Now, given that this release is self titled, it is meant to perform what most successful self titled albums do: sum up the band's sound, message, and appeal, and it's very successful in doing this. After a couple of listens, I feel like I know exactly what Left Alone are all about, both musically and thematically. Musically they're quite a medley of countless (great) genres and musical conventions. First and foremost, there's a fair bit of pop-punk style in Left Alone's music. The bass lines are loud and strong, and the guitars are distorted and fast with a few simple, melodic solos. The melodies are all catchy, and the vocals are a tad bit raw and abrasive but there are a number of simple, yet effective harmonies. Overall, the punk aspect of their music is very reminiscent of Green Day.

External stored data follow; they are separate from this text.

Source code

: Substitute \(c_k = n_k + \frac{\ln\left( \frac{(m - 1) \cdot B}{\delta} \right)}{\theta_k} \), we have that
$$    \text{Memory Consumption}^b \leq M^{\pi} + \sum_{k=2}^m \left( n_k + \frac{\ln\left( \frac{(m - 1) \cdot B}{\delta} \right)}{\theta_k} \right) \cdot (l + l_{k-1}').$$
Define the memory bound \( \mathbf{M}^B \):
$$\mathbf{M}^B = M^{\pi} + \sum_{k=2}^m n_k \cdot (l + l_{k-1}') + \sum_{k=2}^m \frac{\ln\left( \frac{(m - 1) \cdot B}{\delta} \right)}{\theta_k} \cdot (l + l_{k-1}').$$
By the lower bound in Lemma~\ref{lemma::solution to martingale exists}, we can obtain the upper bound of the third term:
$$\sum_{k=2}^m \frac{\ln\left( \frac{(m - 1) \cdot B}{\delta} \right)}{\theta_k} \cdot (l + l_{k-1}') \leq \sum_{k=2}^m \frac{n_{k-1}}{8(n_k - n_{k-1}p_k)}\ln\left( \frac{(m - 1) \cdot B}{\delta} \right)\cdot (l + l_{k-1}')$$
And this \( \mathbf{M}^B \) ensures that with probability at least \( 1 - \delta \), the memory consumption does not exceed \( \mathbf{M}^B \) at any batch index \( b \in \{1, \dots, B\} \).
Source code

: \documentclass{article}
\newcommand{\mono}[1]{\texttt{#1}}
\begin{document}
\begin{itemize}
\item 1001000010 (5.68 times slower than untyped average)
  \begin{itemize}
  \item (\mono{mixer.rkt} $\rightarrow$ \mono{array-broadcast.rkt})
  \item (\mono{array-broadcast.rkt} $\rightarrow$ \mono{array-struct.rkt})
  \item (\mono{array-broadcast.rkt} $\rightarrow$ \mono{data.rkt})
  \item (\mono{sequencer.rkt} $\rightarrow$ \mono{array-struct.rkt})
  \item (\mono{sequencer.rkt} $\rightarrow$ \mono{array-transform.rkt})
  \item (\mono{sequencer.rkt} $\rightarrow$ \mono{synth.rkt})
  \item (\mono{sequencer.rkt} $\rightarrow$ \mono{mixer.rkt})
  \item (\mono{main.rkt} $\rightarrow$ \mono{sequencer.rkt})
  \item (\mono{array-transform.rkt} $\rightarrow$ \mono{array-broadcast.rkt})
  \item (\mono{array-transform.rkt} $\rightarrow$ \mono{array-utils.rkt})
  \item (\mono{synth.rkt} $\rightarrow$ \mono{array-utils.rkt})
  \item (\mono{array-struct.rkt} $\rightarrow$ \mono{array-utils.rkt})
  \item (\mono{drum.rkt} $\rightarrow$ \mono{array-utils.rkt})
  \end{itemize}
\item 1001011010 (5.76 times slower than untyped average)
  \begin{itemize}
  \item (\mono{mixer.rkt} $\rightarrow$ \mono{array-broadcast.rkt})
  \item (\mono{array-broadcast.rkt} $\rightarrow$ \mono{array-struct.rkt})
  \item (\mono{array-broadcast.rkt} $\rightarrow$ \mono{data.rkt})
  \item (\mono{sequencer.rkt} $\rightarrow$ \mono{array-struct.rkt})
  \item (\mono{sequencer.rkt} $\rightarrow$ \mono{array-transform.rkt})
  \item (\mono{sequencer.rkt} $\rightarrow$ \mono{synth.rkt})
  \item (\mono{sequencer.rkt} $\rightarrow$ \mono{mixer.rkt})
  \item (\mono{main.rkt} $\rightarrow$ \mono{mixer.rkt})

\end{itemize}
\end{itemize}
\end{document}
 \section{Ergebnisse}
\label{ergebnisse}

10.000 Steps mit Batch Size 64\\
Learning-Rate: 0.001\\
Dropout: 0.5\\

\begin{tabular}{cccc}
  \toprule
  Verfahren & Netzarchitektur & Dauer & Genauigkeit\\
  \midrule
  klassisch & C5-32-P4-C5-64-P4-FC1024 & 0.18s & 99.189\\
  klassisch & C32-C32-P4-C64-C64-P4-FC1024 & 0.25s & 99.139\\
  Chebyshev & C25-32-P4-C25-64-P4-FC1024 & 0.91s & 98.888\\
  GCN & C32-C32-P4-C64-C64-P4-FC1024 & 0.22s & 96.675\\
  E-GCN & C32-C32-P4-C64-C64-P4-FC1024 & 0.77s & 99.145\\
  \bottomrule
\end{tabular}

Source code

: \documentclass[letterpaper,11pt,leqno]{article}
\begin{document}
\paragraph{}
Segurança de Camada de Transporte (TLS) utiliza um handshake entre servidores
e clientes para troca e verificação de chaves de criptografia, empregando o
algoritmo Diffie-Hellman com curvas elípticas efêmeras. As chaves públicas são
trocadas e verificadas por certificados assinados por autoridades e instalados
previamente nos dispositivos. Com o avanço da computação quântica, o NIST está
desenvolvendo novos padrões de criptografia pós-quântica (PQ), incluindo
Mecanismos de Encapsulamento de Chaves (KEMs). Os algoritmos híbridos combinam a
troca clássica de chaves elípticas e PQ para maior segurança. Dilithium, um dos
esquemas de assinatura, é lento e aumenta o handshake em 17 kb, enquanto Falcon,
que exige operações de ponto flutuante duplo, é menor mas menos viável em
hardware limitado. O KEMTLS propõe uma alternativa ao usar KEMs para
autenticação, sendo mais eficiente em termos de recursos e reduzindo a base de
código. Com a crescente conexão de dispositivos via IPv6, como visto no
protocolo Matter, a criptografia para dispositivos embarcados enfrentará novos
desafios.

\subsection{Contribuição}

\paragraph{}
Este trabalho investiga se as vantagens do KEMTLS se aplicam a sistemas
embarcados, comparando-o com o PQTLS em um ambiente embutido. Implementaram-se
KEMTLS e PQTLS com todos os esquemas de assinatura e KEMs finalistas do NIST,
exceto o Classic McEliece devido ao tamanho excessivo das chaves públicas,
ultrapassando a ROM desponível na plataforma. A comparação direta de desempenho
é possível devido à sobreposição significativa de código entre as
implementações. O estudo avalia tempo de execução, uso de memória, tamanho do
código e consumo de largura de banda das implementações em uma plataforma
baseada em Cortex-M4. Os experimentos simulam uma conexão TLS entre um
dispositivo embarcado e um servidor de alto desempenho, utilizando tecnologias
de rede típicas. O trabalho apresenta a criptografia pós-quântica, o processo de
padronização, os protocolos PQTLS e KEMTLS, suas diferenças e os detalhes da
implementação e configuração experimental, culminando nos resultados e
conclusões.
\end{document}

Of course, as I mentioned, there are nods to other genres of music in Left Alone's album. There's a bit of ska influence to be found, for one. Songs like "Sad Story," "Interlude," "Bombs Away," and most prominently "Low Fidelity" and "Something for Nothing" all have some degree of jangly, skanking guitars (although they aren't the only ones). However, I was disappointed that there wasn't more ska. Additionally, the music has some country influence as well. While, as I will address later, the country influence is strongest in the lyrics, there are some country music conventions present too. The bass lines show a lot of movement, a contrast to the usual straight thumping of most other pop punk bands, and there are plenty of punchy guitar riffs that sound as if they belong in a country song, but fit nicely in their tunes of origin, of course.
Lyrically, the themes are closest to country music. There are tons of songs about drinking, heartbreak, and sorrow. It seems as if every song on the album addresses some sort of heartbreak. Just look at titles like "Spiked with Pain," "Sad Story," and "3 Bottles of Wine." This lyrical monotony helps to lead into my primary complaint with this album: it drags on a little bit. As an album, it needs vary a bit more. It would have made a very nice EP, but it just isn't deep enough as an album, though it could be a lot worse, since it is fairly short (35:24). All in all, it's a worthwhile listen in the car or with some friends, but it seems like Left Alone can do better than this release in the future (and hopefully will). To end on a good note, however, it does satisfy the need that comes with all self-titled albums. After listening to Left Alone, it's obvious what the band is all about, and I, for one, like it.